NOTE B - RELATED PARTY AND OTHER TRANSACTIONS
Newport provides certain day-to-day management services to Little Rock. In addition to the day-to-day management of the stations, these services include treasury, payroll, human resources, employee benefit services, legal and related services, and information systems and related information technology services. As part of the treasury services, day-to-day net cash is swept to Newport’s bank accounts. The net cash flow generated by Little Rock is reflected as distributions to owner in the accompanying financial statements. The costs of these services are prorated to all stations based on the station’s broadcast cash flow and are reflected as corporate expense allocation in the accompanying financial statements. Management believes the allocation methodology is reasonable. Total corporate costs allocated to Little Rock for the three months ended September 30, 2012 and 2011 were $245,000 and $178,000, respectively, of which approximately $21,000 and $32,000 for the three months ended September 30, 2012 and 2011, respectively, was related to noncash compensation expense for restricted units issued to certain members of the corporate management team. Total corporate costs allocated to Little Rock for the nine months ended September 30, 2012 and 2011 were $641,000 and $579,000, respectively, of which approximately $80,000 and $98,000, respectively, was related to noncash compensation expense for restricted units issued to certain members of the corporate management team.
Little Rock Stations
NOTES TO COMBINED FINANCIAL STATEMENTS - CONTINUED
September 30, 2012 and 2011
(Unaudited)
NOTE B - RELATED PARTY AND OTHER TRANSACTIONS - Continued
Inergize Digital (a division of Newport) provides website hosting, website development, website content management, website related advertising support and certain sales support services to Little Rock. Total costs charged to Little Rock by Inergize Digital for the three months ended September 30, 2012 and 2011 were approximately $73,000 and $72,000 respectively. Total costs charged to Little Rock by Inergize Digital for the nine months ended September 30, 2012 and 2011 were approximately $231,000 and $218,000, respectively, and are included in the selling, general, and administrative expenses in the accompanying financial statements.
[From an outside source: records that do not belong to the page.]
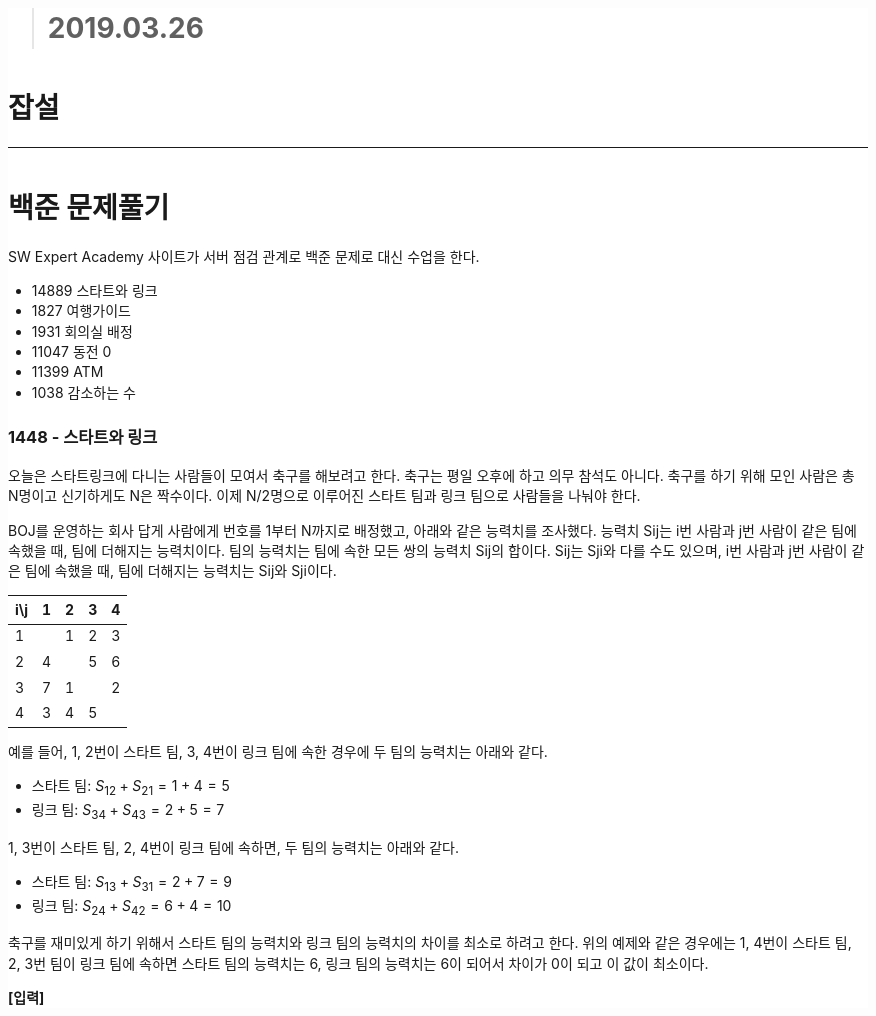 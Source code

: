 > # 2019.03.26

# 잡설





---

# 백준 문제풀기

SW Expert Academy 사이트가 서버 점검 관계로 백준 문제로 대신 수업을 한다.

* 14889 스타트와 링크
* 1827 여행가이드
* 1931 회의실 배정
* 11047 동전 0
* 11399 ATM
* 1038 감소하는 수



### 1448 - 스타트와 링크

오늘은 스타트링크에 다니는 사람들이 모여서 축구를 해보려고 한다. 축구는 평일 오후에 하고 의무 참석도 아니다. 축구를 하기 위해 모인 사람은 총 N명이고 신기하게도 N은 짝수이다. 이제 N/2명으로 이루어진 스타트 팀과 링크 팀으로 사람들을 나눠야 한다.

BOJ를 운영하는 회사 답게 사람에게 번호를 1부터 N까지로 배정했고, 아래와 같은 능력치를 조사했다. 능력치 Sij는 i번 사람과 j번 사람이 같은 팀에 속했을 때, 팀에 더해지는 능력치이다. 팀의 능력치는 팀에 속한 모든 쌍의 능력치 Sij의 합이다. Sij는 Sji와 다를 수도 있으며, i번 사람과 j번 사람이 같은 팀에 속했을 때, 팀에 더해지는 능력치는 Sij와 Sji이다.

| i\j  | 1    | 2    | 3    | 4    |
| :--- | :--- | :--- | :--- | :--- |
| 1    |      | 1    | 2    | 3    |
| 2    | 4    |      | 5    | 6    |
| 3    | 7    | 1    |      | 2    |
| 4    | 3    | 4    | 5    |      |

예를 들어, 1, 2번이 스타트 팀, 3, 4번이 링크 팀에 속한 경우에 두 팀의 능력치는 아래와 같다.

- 스타트 팀: $S_{12} + S_{21} = 1 + 4 = 5​$
- 링크 팀: $S_{34} + S_{43} = 2 + 5 = 7$

1, 3번이 스타트 팀, 2, 4번이 링크 팀에 속하면, 두 팀의 능력치는 아래와 같다.

- 스타트 팀: $S_{13} + S_{31} = 2 + 7 = 9$
- 링크 팀: $S_{24} + S_{42} = 6 + 4 = 10$

축구를 재미있게 하기 위해서 스타트 팀의 능력치와 링크 팀의 능력치의 차이를 최소로 하려고 한다. 위의 예제와 같은 경우에는 1, 4번이 스타트 팀, 2, 3번 팀이 링크 팀에 속하면 스타트 팀의 능력치는 6, 링크 팀의 능력치는 6이 되어서 차이가 0이 되고 이 값이 최소이다.

**[입력]**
Newport has a management agreement with its equity partner which owns the majority of the equity interests of Newport. Under this management agreement, Newport is to pay its equity partner an annual management fee based on EBITDA, as defined in the agreement. This expense of $700,000 and $400,000 for the three months ended September 30, 2012 and 2011, respectively, and $1,800,000 and $1,400,000 for the nine months ended September 30, 2012 and 2011, respectively, has not been allocated to Little Rock.
Little Rock’s employees are eligible to participate in the Newport 401(k) Plan, a defined contribution plan (the “Plan”). Newport suspended any company match in 2009 and Little Rock did not recognize any expense related to the Plan for the three months and nine months ended September 30, 2012 and 2011.
Newport is currently self-insured up to certain stop-loss thresholds for health and welfare benefit plans and obtains insurance from various third parties for general liability, property, and casualty insurance. Newport charges Little Rock premiums based on one or more of the following: number of employees, historical claims, estimates of future claims, administrative costs, and applicable third party insurance premiums. The insurance premiums charged to Little Rock for the three months ended September 30, 2012 and 2011 were approximately $100,000 in both periods. The insurance premiums charged to Little Rock for the nine months ended September 30, 2012 and 2011 were approximately $300,000 in both periods and are included in the selling, general, and administrative expenses in the accompanying financial statements.